As the bus driver made attempts to drive the bus out of the ditch, people and transport workers gathered around the two and vented their anger at Jillar. Utility service providers have been digging trenches along the two sides of the roads from Gulistan to Jatrabari for over two months to relocate the utility lines. The relocation has been done on some portions of the roads, but the city corporation is yet to take any step to make the repairs.
Jillar had not made any effort to fill the ditches with sand, leaders of transport workers said, yelling at him. The DSCC administrator then left the place, saying nothing in his defence.
Quader, after visiting the roads between Jatrabari and Kanchpur, said commuters in the areas had been suffering a lot because of the ditches dug by four utility service providers. He hoped the DSCC would repair the roads before the Eid vacation.
He also said the DSCC administrator had informed him that all the utility service providers– Titas gas transmission and distribution company, Dhaka water supply and sewerage authority, Dhaka power distribution company and Bangladesh Telecommunications Company Ltd– would complete their tasks by today.
The roads at Jatrabari had also been damaged due to the ongoing construction of the Jatrabari-Gulistan flyover, the minister said, adding, however, that the area was not under the communication ministry.
Chief Engineer of DSCC Jahangir Alam said there was no way to drain water from the road near a fish wholesale market in Jatrabari and that was why the authorities could not start the repair work. Water remained stagnant as a market was being constructed, filling in a portion of Kutubkhali canal nearby, he added.
As a temporary solution, the roads would be repaired with brick chips within three to four days to reduce the sufferings of commuters, Jahangir said.
The condition of roads under the communication ministry is much better now than it was earlier, Quader noted.
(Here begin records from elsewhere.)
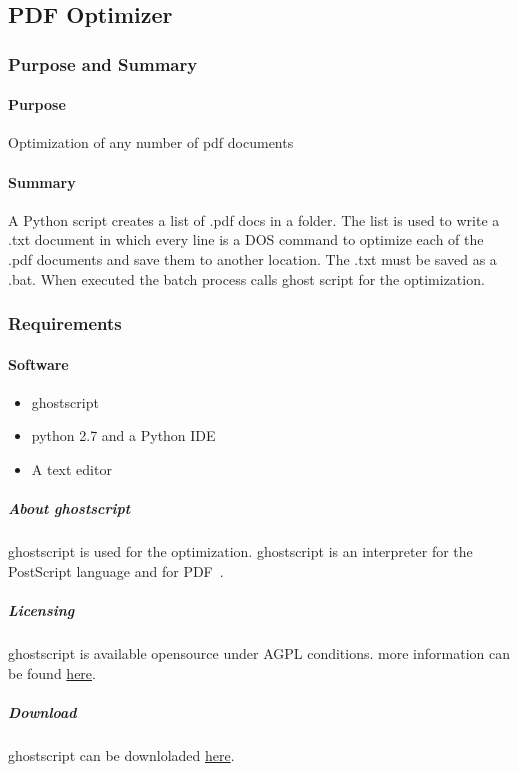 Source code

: %
%
%
%
% 
\subsection{PDF Optimizer}
\subsubsection{Purpose and Summary}

\paragraph{Purpose} Optimization of any number of pdf documents
%
\paragraph{Summary} A Python script creates a list of .pdf docs in a folder.  The list is used to write a .txt document in which every line is a DOS command to optimize each of the .pdf documents and save them to another location.  The .txt must be saved as a .bat.  When executed the batch process calls ghost script for the optimization.

\subsubsection{Requirements}
\paragraph{Software}
\begin{itemize}
\item ghostscript
\item python 2.7 and a Python IDE
\item A text editor
\end{itemize}


\subparagraph{About ghostscript}
ghostscript is used for the optimization. ghostscript is an interpreter for the PostScript language and for PDF~\cite{ghostscript1}.
\subparagraph*{Licensing}
ghostscript is available opensource under AGPL conditions.  more information can be found \href{https://www.ghostscript.com/license.html}{here}.
\subparagraph*{Download}
ghostscript can be downloladed \href{https://www.ghostscript.com/download/gsdnld.html}{here}.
Road conditions would be improved and people will not face much difficulty in their journey to their village homes before Eid, he said, adding mobile units of the Roads and Highways Department had been working round the clock to repair ditches and potholes on highways across the country.
Acknowledging his failure to reduce traffic congestion and road accidents, the minister said coordination among the communication ministry, police, district administrations, local governments and highway police was needed to find a way out of the problem.